(THE TASK): The answer is all of the data, repeated exactly.

^^^^^^^^

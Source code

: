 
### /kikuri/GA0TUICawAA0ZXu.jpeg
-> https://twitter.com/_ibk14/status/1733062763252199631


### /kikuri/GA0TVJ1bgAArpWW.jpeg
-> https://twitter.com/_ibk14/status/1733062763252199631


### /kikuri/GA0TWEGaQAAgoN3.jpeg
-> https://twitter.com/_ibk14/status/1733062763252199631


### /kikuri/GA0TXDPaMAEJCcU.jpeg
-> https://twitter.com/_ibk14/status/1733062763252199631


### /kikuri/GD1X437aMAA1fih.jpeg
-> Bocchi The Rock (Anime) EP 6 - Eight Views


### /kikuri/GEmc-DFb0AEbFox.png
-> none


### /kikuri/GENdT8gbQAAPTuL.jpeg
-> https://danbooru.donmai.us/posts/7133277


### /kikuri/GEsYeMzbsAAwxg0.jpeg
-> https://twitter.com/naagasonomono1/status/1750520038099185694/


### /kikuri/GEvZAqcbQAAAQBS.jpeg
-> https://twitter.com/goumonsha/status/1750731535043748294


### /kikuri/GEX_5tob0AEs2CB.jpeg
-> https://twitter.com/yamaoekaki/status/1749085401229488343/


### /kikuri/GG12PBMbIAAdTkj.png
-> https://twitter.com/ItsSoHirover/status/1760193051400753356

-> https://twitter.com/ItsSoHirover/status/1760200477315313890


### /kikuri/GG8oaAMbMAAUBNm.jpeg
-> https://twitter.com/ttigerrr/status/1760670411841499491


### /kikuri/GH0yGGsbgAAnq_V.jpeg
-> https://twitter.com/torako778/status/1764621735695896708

^^^^^^^^

(RESULT FOR THIS TASK):
Source code

: 
### /kikuri/GA0TUICawAA0ZXu.jpeg
-> https://twitter.com/_ibk14/status/1733062763252199631


### /kikuri/GA0TVJ1bgAArpWW.jpeg
-> https://twitter.com/_ibk14/status/1733062763252199631


### /kikuri/GA0TWEGaQAAgoN3.jpeg
-> https://twitter.com/_ibk14/status/1733062763252199631


### /kikuri/GA0TXDPaMAEJCcU.jpeg
-> https://twitter.com/_ibk14/status/1733062763252199631


### /kikuri/GD1X437aMAA1fih.jpeg
-> Bocchi The Rock (Anime) EP 6 - Eight Views


### /kikuri/GEmc-DFb0AEbFox.png
-> none


### /kikuri/GENdT8gbQAAPTuL.jpeg
-> https://danbooru.donmai.us/posts/7133277


### /kikuri/GEsYeMzbsAAwxg0.jpeg
-> https://twitter.com/naagasonomono1/status/1750520038099185694/


### /kikuri/GEvZAqcbQAAAQBS.jpeg
-> https://twitter.com/goumonsha/status/1750731535043748294


### /kikuri/GEX_5tob0AEs2CB.jpeg
-> https://twitter.com/yamaoekaki/status/1749085401229488343/


### /kikuri/GG12PBMbIAAdTkj.png
-> https://twitter.com/ItsSoHirover/status/1760193051400753356

-> https://twitter.com/ItsSoHirover/status/1760200477315313890


### /kikuri/GG8oaAMbMAAUBNm.jpeg
-> https://twitter.com/ttigerrr/status/1760670411841499491


### /kikuri/GH0yGGsbgAAnq_V.jpeg
-> https://twitter.com/torako778/status/1764621735695896708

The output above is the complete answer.